José Pascual de Zayas

(José Pascual de Zayas y Chacón; Havana, 1772-Chiclana, Cádiz, 1827) Spanish military.Belonging to a distinguished and wealthy family established in Cuba, he was sent to Spain in 1789 and was a cadet in the Asturias Infantry Regiment.After serving in various garrisons and just left as a second lieutenant, he had to live in Ceuta the terrible earthquake of October 9, 1790, from which he miraculously survived (he was taken out of the rubble in which his colonel, with whom he lived) perished.

José Pascual de Zayas

He participated in the war against the French Republic (1793), in which he obtained the rank of lieutenant.After signing the peace, he was assigned with his company to the care of one of the ships that brought flows from Veracruz to Cádiz, and after one of those trips he took an active part in the battle of La Coruña against the English, under the orders of General Conde del Donadío (August 26, 1800), in which he was wounded and promoted to captain.

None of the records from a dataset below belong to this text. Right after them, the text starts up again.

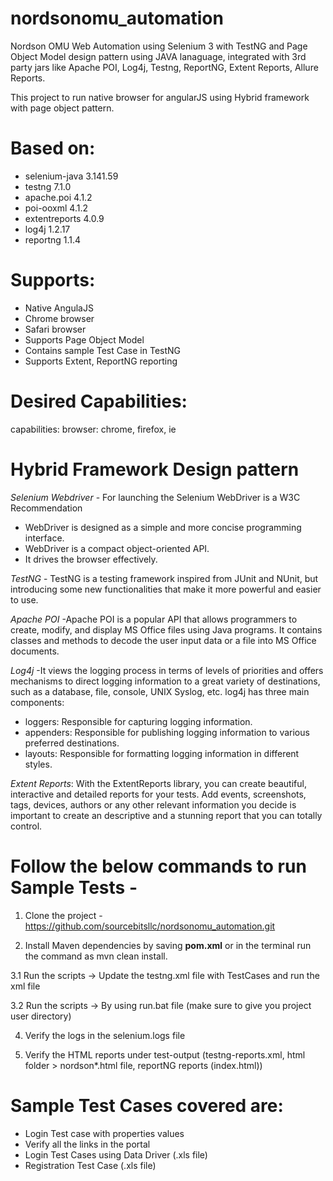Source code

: # nordsonomu_automation

 Nordson OMU Web Automation using Selenium 3 with TestNG and Page Object Model design pattern using JAVA lanaguage, integrated with 3rd party jars like Apache POI, Log4j, Testng, ReportNG, Extent Reports, Allure Reports.
 
This project to run native browser for angularJS  using Hybrid framework with page object pattern.

# Based on:
- selenium-java 3.141.59
- testng 7.1.0
- apache.poi 4.1.2
- poi-ooxml 4.1.2
- extentreports 4.0.9
- log4j 1.2.17
- reportng 1.1.4

# Supports:
- Native AngulaJS
- Chrome browser
- Safari browser
- Supports Page Object Model
- Contains sample Test Case in TestNG
- Supports Extent, ReportNG reporting

# Desired Capabilities:
capabilities: browser: chrome, firefox, ie

# Hybrid Framework Design pattern
*Selenium Webdriver* - For launching the Selenium WebDriver is a W3C Recommendation
- WebDriver is designed as a simple and more concise programming interface.
- WebDriver is a compact object-oriented API.
- It drives the browser effectively.

*TestNG* - TestNG is a testing framework inspired from JUnit and NUnit, but introducing some new functionalities that make it more powerful and easier to use.

*Apache POI* -Apache POI is a popular API that allows programmers to create, modify, and display MS Office files using Java programs. 
It contains classes and methods to decode the user input data or a file into MS Office documents.

*Log4j* -It views the logging process in terms of levels of priorities and offers mechanisms to direct logging information to a great variety of destinations, such as a database, file, console, UNIX Syslog, etc.
log4j has three main components:
- loggers: Responsible for capturing logging information.
- appenders: Responsible for publishing logging information to various preferred destinations.
- layouts: Responsible for formatting logging information in different styles.

*Extent Reports*: With the ExtentReports library, you can create beautiful, interactive and detailed reports for your tests. Add events, screenshots, tags, devices, authors or any other relevant information you decide is important to create an descriptive and a stunning report that you can totally control.


# Follow the below commands to run Sample Tests -

1. Clone the project - https://github.com/sourcebitsllc/nordsonomu_automation.git

2. Install Maven dependencies by saving  **pom.xml** or in the terminal run the command as mvn clean install.

3.1 Run the scripts -> Update the testng.xml file with TestCases and run the xml file

3.2 Run the scripts -> By using run.bat file (make sure to give you project user directory)

4. Verify the logs in the selenium.logs file

5. Verify the HTML reports under test-output (testng-reports.xml, html folder > nordson*.html file, reportNG reports (index.html))

# Sample Test Cases covered are:
- Login Test case with properties values
- Verify all the links in the portal
- Login Test Cases using Data Driver (.xls file)
- Registration Test Case (.xls file)
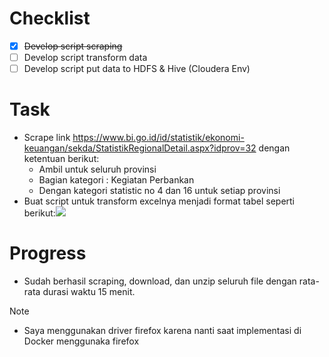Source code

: # Checklist

- [x] ~~Develop script scraping~~
- [ ] Develop script transform data
- [ ] Develop script put data to HDFS & Hive (Cloudera Env)

# Task

- Scrape link https://www.bi.go.id/id/statistik/ekonomi-keuangan/sekda/StatistikRegionalDetail.aspx?idprov=32 dengan ketentuan berikut:
  - Ambil untuk seluruh provinsi
  - Bagian kategori : Kegiatan Perbankan
  - Dengan kategori statistic no 4 dan 16 untuk setiap provinsi
- Buat script untuk transform excelnya menjadi format tabel seperti berikut:![](https://i.imgur.com/sscTMxW.png)

# Progress

- Sudah berhasil scraping, download, dan unzip seluruh file dengan rata-rata durasi waktu 15 menit.

> [!NOTE]
>
> - Saya menggunakan driver firefox karena nanti saat implementasi di Docker menggunaka firefox
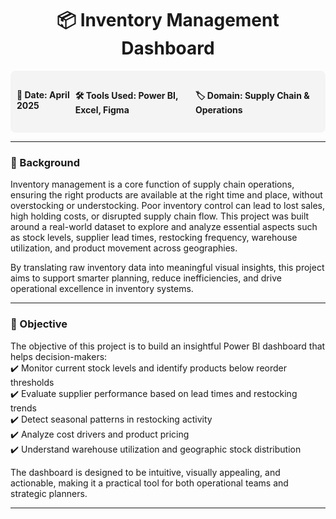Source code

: <h1 align="center">📦 Inventory Management Dashboard</h1>

<div style="display: flex; justify-content: space-between; padding: 10px; background-color: #f4f4f4; border-radius: 8px;">
    <h4>📅 Date: April 2025</h4>
    <h4>🛠️ Tools Used: Power BI, Excel, Figma</h4>
    <h4>🏷️ Domain: Supply Chain & Operations</h4>
</div>

---

### 📌 Background  

Inventory management is a core function of supply chain operations, ensuring the right products are available at the right time and place, without overstocking or understocking. Poor inventory control can lead to lost sales, high holding costs, or disrupted supply chain flow. This project was built around a real-world dataset to explore and analyze essential aspects such as stock levels, supplier lead times, restocking frequency, warehouse utilization, and product movement across geographies.

By translating raw inventory data into meaningful visual insights, this project aims to support smarter planning, reduce inefficiencies, and drive operational excellence in inventory systems.

---

### 🎯 Objective  

The objective of this project is to build an insightful Power BI dashboard that helps decision-makers:  
✔️ Monitor current stock levels and identify products below reorder thresholds  
✔️ Evaluate supplier performance based on lead times and restocking trends  
✔️ Detect seasonal patterns in restocking activity  
✔️ Analyze cost drivers and product pricing  
✔️ Understand warehouse utilization and geographic stock distribution  

The dashboard is designed to be intuitive, visually appealing, and actionable, making it a practical tool for both operational teams and strategic planners.

---
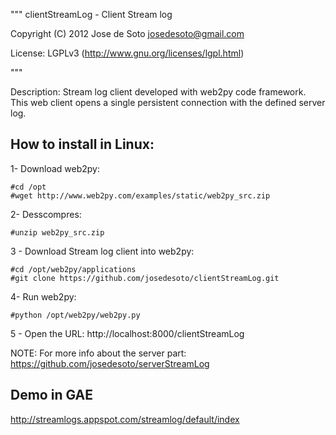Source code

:"""
clientStreamLog - Client Stream log

Copyright (C) 2012  Jose de Soto <josedesoto@gmail.com>

License: LGPLv3 (http://www.gnu.org/licenses/lgpl.html)

"""

Description: 
Stream log client developed with web2py code framework. This web client opens a single persistent connection 
with the defined server log.


## How to install in Linux:


1- Download web2py:
	
	#cd /opt
	#wget http://www.web2py.com/examples/static/web2py_src.zip

2- Desscompres:
	
	#unzip web2py_src.zip

3 - Download Stream log client into web2py:

	#cd /opt/web2py/applications
	#git clone https://github.com/josedesoto/clientStreamLog.git

4- Run web2py:
	
	#python /opt/web2py/web2py.py

5 - Open the URL: http://localhost:8000/clientStreamLog


NOTE: For more info about the server part: https://github.com/josedesoto/serverStreamLog


## Demo in GAE

http://streamlogs.appspot.com/streamlog/default/index
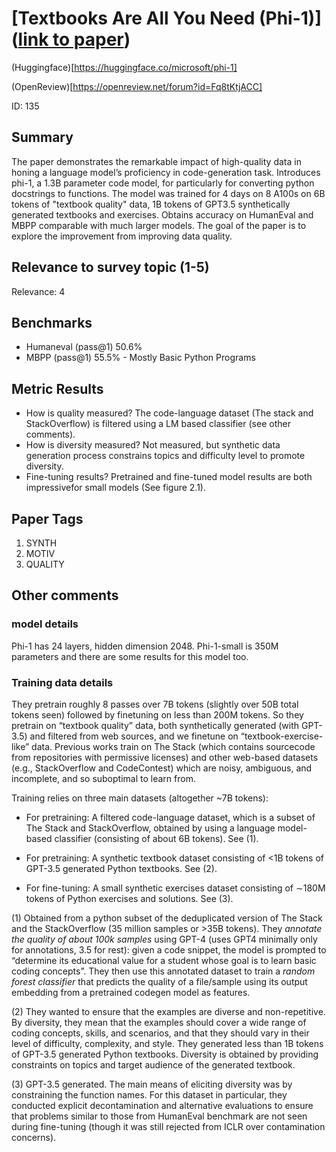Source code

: # [Textbooks Are All You Need (Phi-1)]([link to paper](https://arxiv.org/abs/2306.11644))

(Huggingface)[https://huggingface.co/microsoft/phi-1]

(OpenReview)[https://openreview.net/forum?id=Fq8tKtjACC]

ID: 135 

## Summary

The paper demonstrates the remarkable impact of high-quality data in honing a
language model’s proficiency in code-generation task. 
Introduces phi-1, a 1.3B parameter code model, for particularly for converting python docstrings to functions. 
The model was trained for 4 days on 8 A100s on 6B tokens of "textbook quality" data, 1B tokens of GPT3.5 synthetically generated textbooks and exercises. 
Obtains accuracy on HumanEval and MBPP comparable with much larger models. 
The goal of the paper is to explore the improvement from improving data quality. 
## Relevance to survey topic (1-5)

Relevance: 4 

## Benchmarks


- Humaneval (pass@1) 50.6%
- MBPP (pass@1) 55.5% - Mostly Basic Python Programs

## Metric Results

- How is quality measured? The code-language dataset (The stack and StackOverflow) is filtered using a LM based classifier (see other comments). 
- How is diversity measured? Not measured, but synthetic data generation process constrains topics and difficulty level to promote diversity. 
- Fine-tuning results? Pretrained and fine-tuned model results are both impressivefor small models (See figure 2.1). 

## Paper Tags

1. SYNTH
2. MOTIV
3. QUALITY

## Other comments

### model details
Phi-1 has 24 layers, hidden dimension 2048. 
Phi-1-small is 350M parameters and there are some results for this model too. 

### Training data details
They pretrain roughly 8 passes over 7B tokens (slightly over 50B total tokens seen) followed by finetuning on less than
200M tokens. So they pretrain on “textbook quality” data, both synthetically generated
(with GPT-3.5) and filtered from web sources, and we finetune on “textbook-exercise-like” data.
Previous works train on The Stack (which contains sourcecode from repositories with permissive licenses) and other
web-based datasets (e.g., StackOverflow and CodeContest) which are noisy, ambiguous, and incomplete, and so suboptimal to learn from. 

Training relies on three main datasets (altogether ~7B tokens):

* For pretraining: A filtered code-language dataset, which is a subset of The Stack and StackOverflow, obtained by
using a language model-based classifier (consisting of about 6B tokens). See (1).

* For pretraining: A synthetic textbook dataset consisting of <1B tokens of GPT-3.5 generated Python textbooks. See (2).

* For fine-tuning: A small synthetic exercises dataset consisting of ∼180M tokens of Python exercises and solutions. See (3).

(1) Obtained from a python subset of the deduplicated version of The Stack and the StackOverflow (35 million samples or >35B tokens). 
They *annotate the quality of about 100k samples* using GPT-4 (uses GPT4 minimally only for annotations, 3.5 for rest): given a code snippet, the model is prompted to “determine its educational value for a student
whose goal is to learn basic coding concepts”.
They then use this annotated dataset to train a *random forest classifier* that predicts the quality of
a file/sample using its output embedding from a pretrained codegen model as features. 

(2) They wanted to ensure that the
examples are diverse and non-repetitive. By diversity, they mean that the examples should cover a wide
range of coding concepts, skills, and scenarios, and that they should vary in their level of difficulty,
complexity, and style. 
They generated less than 1B tokens of GPT-3.5 generated Python textbooks. 
Diversity is obtained by providing constraints on topics and target audience of
the generated textbook.

(3) GPT-3.5 generated. The main means of eliciting diversity was by constraining
the function names. For this dataset in particular, they conducted explicit decontamination and alternative
evaluations to ensure that problems similar to those from HumanEval benchmark are not seen during fine-tuning 
(though it was still rejected from ICLR over contamination concerns).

Lieutenant General Gonzalo O'Farrill appointed him his assistant when, in 1805, he went with a division to establish in Tuscany the new king of Etruria; and after two years in Florence, Zayas was promoted to sergeant major.At the end of 1807 he returned to Spain and became a commander in the Princess Regiment.In April 1808, the Supreme Board of Madrid secretly commissioned him to go to Bayonne, together with Evaristo Pérez de Castro, to inform the king of the true state of things, but the trip was totally useless.Back in Spain, he went to Valladolid to place himself under the command of Lieutenant General Gregorio de la Cuesta, who promoted him to Colonel of Infantry and commissioned him to organize one of the regiments that were being improvised at the time.

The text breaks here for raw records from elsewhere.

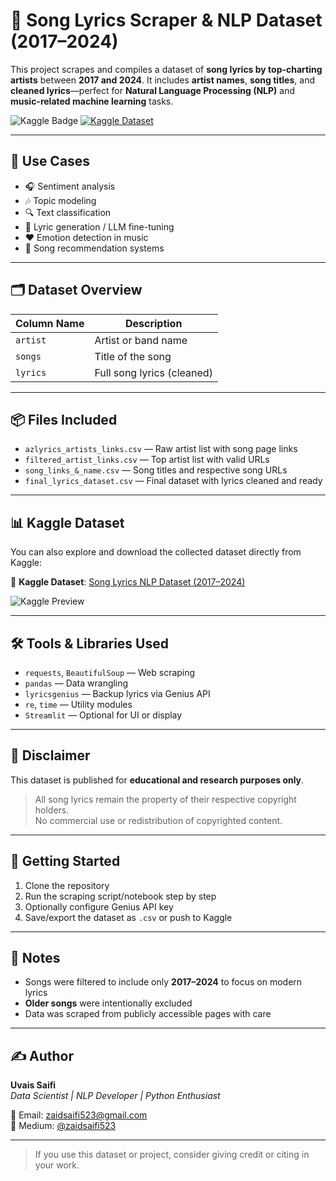# 🎵 Song Lyrics Scraper & NLP Dataset (2017–2024)

This project scrapes and compiles a dataset of **song lyrics by top-charting artists** between **2017 and 2024**. It includes **artist names**, **song titles**, and **cleaned lyrics**—perfect for **Natural Language Processing (NLP)** and **music-related machine learning** tasks.

![Kaggle Badge](https://img.shields.io/badge/Dataset-Kaggle-blue?logo=kaggle)
[![Kaggle Dataset](https://img.shields.io/badge/View%20on-Kaggle-20beff?logo=kaggle)](https://www.kaggle.com/datasets/uvais5/song-lyrics-nlp-dataset)

---

## 🧠 Use Cases

- 🎧 Sentiment analysis  
- 🎶 Topic modeling  
- 🔍 Text classification  
- 🧠 Lyric generation / LLM fine-tuning  
- ❤️ Emotion detection in music  
- 📀 Song recommendation systems

---

## 🗂️ Dataset Overview

| Column Name | Description               |
|-------------|---------------------------|
| `artist`    | Artist or band name       |
| `songs`     | Title of the song         |
| `lyrics`    | Full song lyrics (cleaned) |

---

## 📦 Files Included

- `azlyrics_artists_links.csv` — Raw artist list with song page links  
- `filtered_artist_links.csv` — Top artist list with valid URLs  
- `song_links_&_name.csv` — Song titles and respective song URLs  
- `final_lyrics_dataset.csv` — Final dataset with lyrics cleaned and ready

---

## 📊 Kaggle Dataset

You can also explore and download the collected dataset directly from Kaggle:

🔗 **Kaggle Dataset**: [Song Lyrics NLP Dataset (2017–2024)](https://www.kaggle.com/datasets/uvais5/song-lyrics-nlp-dataset)

![Kaggle Preview](https://github.com/Uvais5/Song_Lyrics_Scraper_NLP/blob/main/kaggle_cover.png)

---

## 🛠️ Tools & Libraries Used

- `requests`, `BeautifulSoup` — Web scraping  
- `pandas` — Data wrangling  
- `lyricsgenius` — Backup lyrics via Genius API  
- `re`, `time` — Utility modules  
- `Streamlit` — Optional for UI or display

---

## 🔐 Disclaimer

This dataset is published for **educational and research purposes only**.

> All song lyrics remain the property of their respective copyright holders.  
> No commercial use or redistribution of copyrighted content.

---

## 🚀 Getting Started

1. Clone the repository  
2. Run the scraping script/notebook step by step  
3. Optionally configure Genius API key  
4. Save/export the dataset as `.csv` or push to Kaggle

---

## 📝 Notes

- Songs were filtered to include only **2017–2024** to focus on modern lyrics  
- **Older songs** were intentionally excluded  
- Data was scraped from publicly accessible pages with care

---

## ✍️ Author

**Uvais Saifi**  
_Data Scientist | NLP Developer | Python Enthusiast_

📧 Email: zaidsaifi523@gmail.com  
📘 Medium: [@zaidsaifi523](https://medium.com/@zaidsaifi523)

---

> If you use this dataset or project, consider giving credit or citing in your work.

After a series of setbacks, he went with Cuesta to Extremadura, where in January 1809 he fought commanding an infantry brigade, which earned him promotion to brigadier by the Central Board, first, and, after the battle of Albuera (May 16, 1811), to field marshal.He was appointed assistant to the governor of Seville, by decision of the interim Junta, after the disturbances of January 24, 1810.Then he settled with his troops in Cádiz and Ronda and, under Blake's orders in Murcia and Valencia, until conquering Cuenca on November 28, 1811.Cornered by the French army in Valencia, he was forced to capitulate on January 9, 1812, and was later taken to the Vincennes castle, near Paris.

Although he It says that he became a Mason in the lodge of Montpellier or Marseille, when he was released in 1814 he went to Valençay, and accompanied Ferdinand VII on his return to Spain; in fact, he was the first commissioner that the monarch dispatched to express his will to the Courts of the Kingdom, already meeting in Madrid.Soon he was promoted to lieutenant general (1814), and also received the great cross of San Fernando (1815), remaining as a barracks in the capital.

In 1815 he refused the viceroyalty of Peru and was appointed second corporal of Castile the New (1817-1819).When the Constitution was proclaimed again in 1820, he was the first general to be appointed by the king as his aide de camp.He was a deputy to the Cortes for Havana between 1820 and 1822 and a member of the permanent Council of the Cortes in 1821.On July 7, 1822 he was in charge of defending the palace and prevented the rebels from communicating with the monarch.Captain general of Madrid in March 1823, he was in charge of dispersing the factional forces of Bessières.Made the formal delivery to the Duke of Angouleme, he went with his column towards Andalusia and, after the capitulation of Cádiz, requested and obtained his headquarters for Chiclana.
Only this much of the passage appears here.